_About this task_. If a line in the data below holds the word "milliseconds", copy it.
Start of Given records
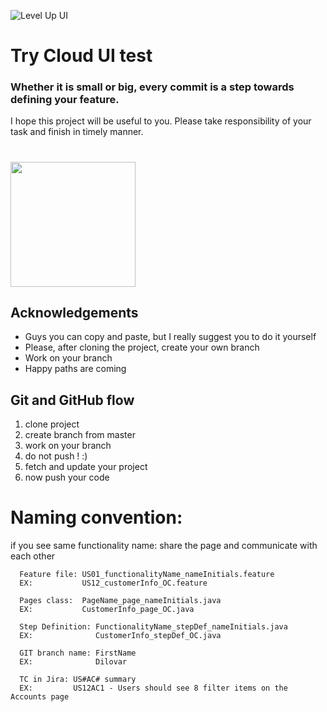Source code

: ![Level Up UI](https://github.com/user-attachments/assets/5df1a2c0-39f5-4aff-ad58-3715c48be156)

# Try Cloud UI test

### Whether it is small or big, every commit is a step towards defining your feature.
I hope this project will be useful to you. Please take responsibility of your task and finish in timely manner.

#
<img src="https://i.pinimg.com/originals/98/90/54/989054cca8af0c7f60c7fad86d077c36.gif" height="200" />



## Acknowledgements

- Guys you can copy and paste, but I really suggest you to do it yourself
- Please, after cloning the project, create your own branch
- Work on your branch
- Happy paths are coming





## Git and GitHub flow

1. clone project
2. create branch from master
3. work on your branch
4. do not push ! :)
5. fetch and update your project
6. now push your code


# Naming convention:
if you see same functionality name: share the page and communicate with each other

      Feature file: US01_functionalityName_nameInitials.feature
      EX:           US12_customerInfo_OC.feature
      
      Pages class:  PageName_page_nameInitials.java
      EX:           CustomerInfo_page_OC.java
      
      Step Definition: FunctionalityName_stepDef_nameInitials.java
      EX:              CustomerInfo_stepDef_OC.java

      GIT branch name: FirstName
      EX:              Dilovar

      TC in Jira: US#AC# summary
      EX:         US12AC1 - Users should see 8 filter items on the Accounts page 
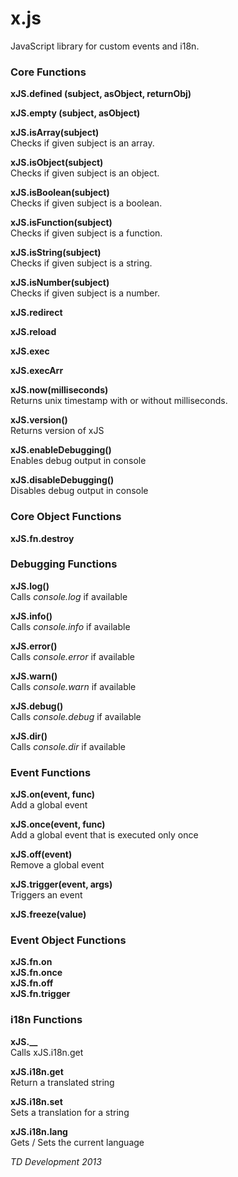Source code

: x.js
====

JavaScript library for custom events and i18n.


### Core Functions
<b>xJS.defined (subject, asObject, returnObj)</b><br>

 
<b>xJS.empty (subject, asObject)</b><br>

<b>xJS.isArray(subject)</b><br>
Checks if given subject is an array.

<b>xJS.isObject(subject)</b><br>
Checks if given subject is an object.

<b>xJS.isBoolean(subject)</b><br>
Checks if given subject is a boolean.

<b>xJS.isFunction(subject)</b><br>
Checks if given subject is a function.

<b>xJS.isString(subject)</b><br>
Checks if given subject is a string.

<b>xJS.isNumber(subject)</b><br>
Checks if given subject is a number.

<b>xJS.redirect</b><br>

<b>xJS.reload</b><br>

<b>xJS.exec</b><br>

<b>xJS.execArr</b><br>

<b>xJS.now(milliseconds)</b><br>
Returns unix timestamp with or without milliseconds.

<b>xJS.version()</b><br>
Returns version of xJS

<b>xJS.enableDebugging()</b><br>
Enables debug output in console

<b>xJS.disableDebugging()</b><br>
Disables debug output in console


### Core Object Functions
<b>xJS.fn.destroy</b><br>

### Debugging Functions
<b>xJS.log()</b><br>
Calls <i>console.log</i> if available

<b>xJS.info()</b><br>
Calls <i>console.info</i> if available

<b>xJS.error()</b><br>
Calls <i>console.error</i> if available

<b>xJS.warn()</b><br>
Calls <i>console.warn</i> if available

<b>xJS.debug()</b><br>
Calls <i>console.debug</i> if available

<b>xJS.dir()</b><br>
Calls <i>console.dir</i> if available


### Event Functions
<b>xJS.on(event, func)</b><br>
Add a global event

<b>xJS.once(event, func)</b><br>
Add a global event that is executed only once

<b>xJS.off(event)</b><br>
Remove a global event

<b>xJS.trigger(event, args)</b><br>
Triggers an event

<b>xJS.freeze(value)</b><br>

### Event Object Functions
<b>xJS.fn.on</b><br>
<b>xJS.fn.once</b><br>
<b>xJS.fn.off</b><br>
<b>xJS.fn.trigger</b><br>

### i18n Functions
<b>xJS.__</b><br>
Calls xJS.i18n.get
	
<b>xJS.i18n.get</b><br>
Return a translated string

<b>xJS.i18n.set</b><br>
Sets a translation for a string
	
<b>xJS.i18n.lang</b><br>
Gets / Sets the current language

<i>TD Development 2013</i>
End of Given records
Start of Given records
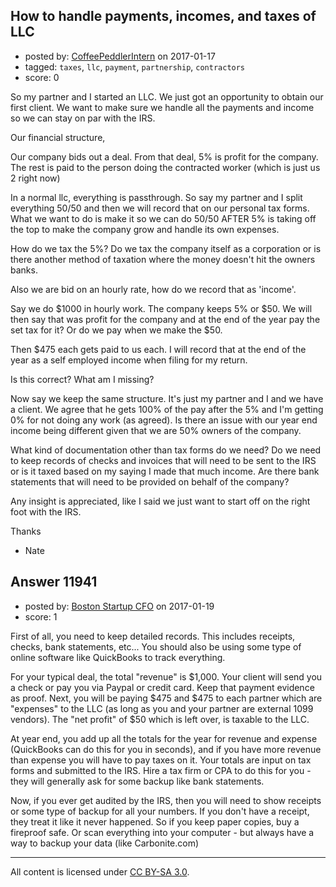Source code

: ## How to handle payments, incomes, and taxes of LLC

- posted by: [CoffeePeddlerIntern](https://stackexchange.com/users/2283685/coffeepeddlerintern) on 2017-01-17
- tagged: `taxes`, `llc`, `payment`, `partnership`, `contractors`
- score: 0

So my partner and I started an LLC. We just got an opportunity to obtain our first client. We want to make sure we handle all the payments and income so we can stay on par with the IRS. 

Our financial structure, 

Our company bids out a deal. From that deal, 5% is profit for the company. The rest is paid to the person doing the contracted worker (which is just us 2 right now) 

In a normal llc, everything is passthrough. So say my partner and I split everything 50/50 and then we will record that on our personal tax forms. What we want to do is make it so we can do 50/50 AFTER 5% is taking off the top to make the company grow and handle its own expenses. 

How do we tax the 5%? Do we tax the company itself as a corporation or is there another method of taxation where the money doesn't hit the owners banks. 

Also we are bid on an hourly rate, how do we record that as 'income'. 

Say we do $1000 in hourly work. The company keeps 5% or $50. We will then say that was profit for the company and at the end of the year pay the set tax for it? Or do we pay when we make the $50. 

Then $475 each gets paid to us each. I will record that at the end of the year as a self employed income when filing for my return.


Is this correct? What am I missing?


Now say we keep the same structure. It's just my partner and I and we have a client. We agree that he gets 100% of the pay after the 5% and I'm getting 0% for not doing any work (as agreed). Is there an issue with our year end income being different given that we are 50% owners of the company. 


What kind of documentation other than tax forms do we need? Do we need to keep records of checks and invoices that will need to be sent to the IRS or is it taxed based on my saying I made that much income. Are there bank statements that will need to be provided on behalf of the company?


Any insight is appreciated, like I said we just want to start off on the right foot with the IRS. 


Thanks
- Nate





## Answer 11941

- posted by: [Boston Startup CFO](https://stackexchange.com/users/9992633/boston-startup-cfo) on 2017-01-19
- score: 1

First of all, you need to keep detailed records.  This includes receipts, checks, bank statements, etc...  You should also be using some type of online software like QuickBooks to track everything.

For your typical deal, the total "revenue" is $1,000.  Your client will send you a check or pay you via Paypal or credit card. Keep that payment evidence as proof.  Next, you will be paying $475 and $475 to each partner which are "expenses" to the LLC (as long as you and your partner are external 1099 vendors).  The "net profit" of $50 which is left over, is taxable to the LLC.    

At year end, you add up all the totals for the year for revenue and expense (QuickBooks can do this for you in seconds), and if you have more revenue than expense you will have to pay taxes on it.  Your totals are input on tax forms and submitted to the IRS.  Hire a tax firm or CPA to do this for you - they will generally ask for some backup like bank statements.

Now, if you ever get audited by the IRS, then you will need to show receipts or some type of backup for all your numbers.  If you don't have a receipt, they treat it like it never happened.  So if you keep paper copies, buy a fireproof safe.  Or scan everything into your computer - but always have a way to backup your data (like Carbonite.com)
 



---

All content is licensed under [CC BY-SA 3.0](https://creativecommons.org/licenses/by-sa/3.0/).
End of Given records
Start of Given records
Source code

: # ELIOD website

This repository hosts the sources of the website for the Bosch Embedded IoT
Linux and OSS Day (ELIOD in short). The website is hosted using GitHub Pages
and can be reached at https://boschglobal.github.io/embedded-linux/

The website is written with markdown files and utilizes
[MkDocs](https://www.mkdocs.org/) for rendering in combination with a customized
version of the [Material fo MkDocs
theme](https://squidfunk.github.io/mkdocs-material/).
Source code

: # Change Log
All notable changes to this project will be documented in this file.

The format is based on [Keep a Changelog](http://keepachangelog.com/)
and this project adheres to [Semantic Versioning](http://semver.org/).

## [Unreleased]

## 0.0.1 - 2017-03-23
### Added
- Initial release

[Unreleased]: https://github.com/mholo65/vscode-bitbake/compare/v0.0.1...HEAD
End of Given records
_Finished exercise_.
<b>xJS.now(milliseconds)</b><br>
Returns unix timestamp with or without milliseconds.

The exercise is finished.